Data shown:
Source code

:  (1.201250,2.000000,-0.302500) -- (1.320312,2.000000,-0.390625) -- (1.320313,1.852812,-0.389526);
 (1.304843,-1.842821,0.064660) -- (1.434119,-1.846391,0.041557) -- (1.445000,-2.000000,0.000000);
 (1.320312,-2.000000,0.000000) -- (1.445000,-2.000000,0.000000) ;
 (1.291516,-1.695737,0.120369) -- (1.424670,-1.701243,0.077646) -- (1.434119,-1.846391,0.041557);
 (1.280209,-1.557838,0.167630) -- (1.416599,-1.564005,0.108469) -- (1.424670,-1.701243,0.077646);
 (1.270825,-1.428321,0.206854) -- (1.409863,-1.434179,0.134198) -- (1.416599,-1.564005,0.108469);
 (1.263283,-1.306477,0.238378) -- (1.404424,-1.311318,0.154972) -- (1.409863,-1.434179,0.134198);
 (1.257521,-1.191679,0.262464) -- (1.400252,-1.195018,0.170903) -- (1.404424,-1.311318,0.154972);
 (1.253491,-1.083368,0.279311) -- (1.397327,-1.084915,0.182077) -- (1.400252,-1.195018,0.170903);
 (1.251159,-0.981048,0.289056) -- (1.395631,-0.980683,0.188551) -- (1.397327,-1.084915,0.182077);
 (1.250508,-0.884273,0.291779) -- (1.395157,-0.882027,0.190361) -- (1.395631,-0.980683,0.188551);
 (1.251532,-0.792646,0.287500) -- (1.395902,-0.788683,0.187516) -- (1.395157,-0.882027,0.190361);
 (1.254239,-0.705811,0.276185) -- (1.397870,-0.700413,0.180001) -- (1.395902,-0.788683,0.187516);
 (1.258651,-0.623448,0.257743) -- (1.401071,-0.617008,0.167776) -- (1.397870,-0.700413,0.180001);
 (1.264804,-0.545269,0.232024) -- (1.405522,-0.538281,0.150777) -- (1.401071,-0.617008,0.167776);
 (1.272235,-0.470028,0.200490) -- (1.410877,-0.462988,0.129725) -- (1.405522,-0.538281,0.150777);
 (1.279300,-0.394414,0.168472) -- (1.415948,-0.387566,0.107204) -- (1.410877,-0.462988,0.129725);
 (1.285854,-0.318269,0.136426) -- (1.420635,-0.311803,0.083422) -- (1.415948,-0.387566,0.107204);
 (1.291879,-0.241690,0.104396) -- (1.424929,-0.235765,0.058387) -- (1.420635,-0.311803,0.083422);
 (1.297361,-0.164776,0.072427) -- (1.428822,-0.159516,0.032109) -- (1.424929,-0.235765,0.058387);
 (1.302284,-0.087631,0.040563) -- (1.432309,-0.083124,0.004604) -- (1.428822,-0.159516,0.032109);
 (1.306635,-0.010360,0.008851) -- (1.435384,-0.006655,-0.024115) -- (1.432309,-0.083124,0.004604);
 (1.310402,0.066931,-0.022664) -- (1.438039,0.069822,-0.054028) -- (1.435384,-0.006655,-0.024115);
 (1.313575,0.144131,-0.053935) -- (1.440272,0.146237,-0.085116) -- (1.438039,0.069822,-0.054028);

Exercise details:
Each record above must be restated in full, word for word.

Solution for this problem:
Source code

:  (1.201250,2.000000,-0.302500) -- (1.320312,2.000000,-0.390625) -- (1.320313,1.852812,-0.389526);
 (1.304843,-1.842821,0.064660) -- (1.434119,-1.846391,0.041557) -- (1.445000,-2.000000,0.000000);
 (1.320312,-2.000000,0.000000) -- (1.445000,-2.000000,0.000000) ;
 (1.291516,-1.695737,0.120369) -- (1.424670,-1.701243,0.077646) -- (1.434119,-1.846391,0.041557);
 (1.280209,-1.557838,0.167630) -- (1.416599,-1.564005,0.108469) -- (1.424670,-1.701243,0.077646);
 (1.270825,-1.428321,0.206854) -- (1.409863,-1.434179,0.134198) -- (1.416599,-1.564005,0.108469);
 (1.263283,-1.306477,0.238378) -- (1.404424,-1.311318,0.154972) -- (1.409863,-1.434179,0.134198);
 (1.257521,-1.191679,0.262464) -- (1.400252,-1.195018,0.170903) -- (1.404424,-1.311318,0.154972);
 (1.253491,-1.083368,0.279311) -- (1.397327,-1.084915,0.182077) -- (1.400252,-1.195018,0.170903);
 (1.251159,-0.981048,0.289056) -- (1.395631,-0.980683,0.188551) -- (1.397327,-1.084915,0.182077);
 (1.250508,-0.884273,0.291779) -- (1.395157,-0.882027,0.190361) -- (1.395631,-0.980683,0.188551);
 (1.251532,-0.792646,0.287500) -- (1.395902,-0.788683,0.187516) -- (1.395157,-0.882027,0.190361);
 (1.254239,-0.705811,0.276185) -- (1.397870,-0.700413,0.180001) -- (1.395902,-0.788683,0.187516);
 (1.258651,-0.623448,0.257743) -- (1.401071,-0.617008,0.167776) -- (1.397870,-0.700413,0.180001);
 (1.264804,-0.545269,0.232024) -- (1.405522,-0.538281,0.150777) -- (1.401071,-0.617008,0.167776);
 (1.272235,-0.470028,0.200490) -- (1.410877,-0.462988,0.129725) -- (1.405522,-0.538281,0.150777);
 (1.279300,-0.394414,0.168472) -- (1.415948,-0.387566,0.107204) -- (1.410877,-0.462988,0.129725);
 (1.285854,-0.318269,0.136426) -- (1.420635,-0.311803,0.083422) -- (1.415948,-0.387566,0.107204);
 (1.291879,-0.241690,0.104396) -- (1.424929,-0.235765,0.058387) -- (1.420635,-0.311803,0.083422);
 (1.297361,-0.164776,0.072427) -- (1.428822,-0.159516,0.032109) -- (1.424929,-0.235765,0.058387);
 (1.302284,-0.087631,0.040563) -- (1.432309,-0.083124,0.004604) -- (1.428822,-0.159516,0.032109);
 (1.306635,-0.010360,0.008851) -- (1.435384,-0.006655,-0.024115) -- (1.432309,-0.083124,0.004604);
 (1.310402,0.066931,-0.022664) -- (1.438039,0.069822,-0.054028) -- (1.435384,-0.006655,-0.024115);
 (1.313575,0.144131,-0.053935) -- (1.440272,0.146237,-0.085116) -- (1.438039,0.069822,-0.054028);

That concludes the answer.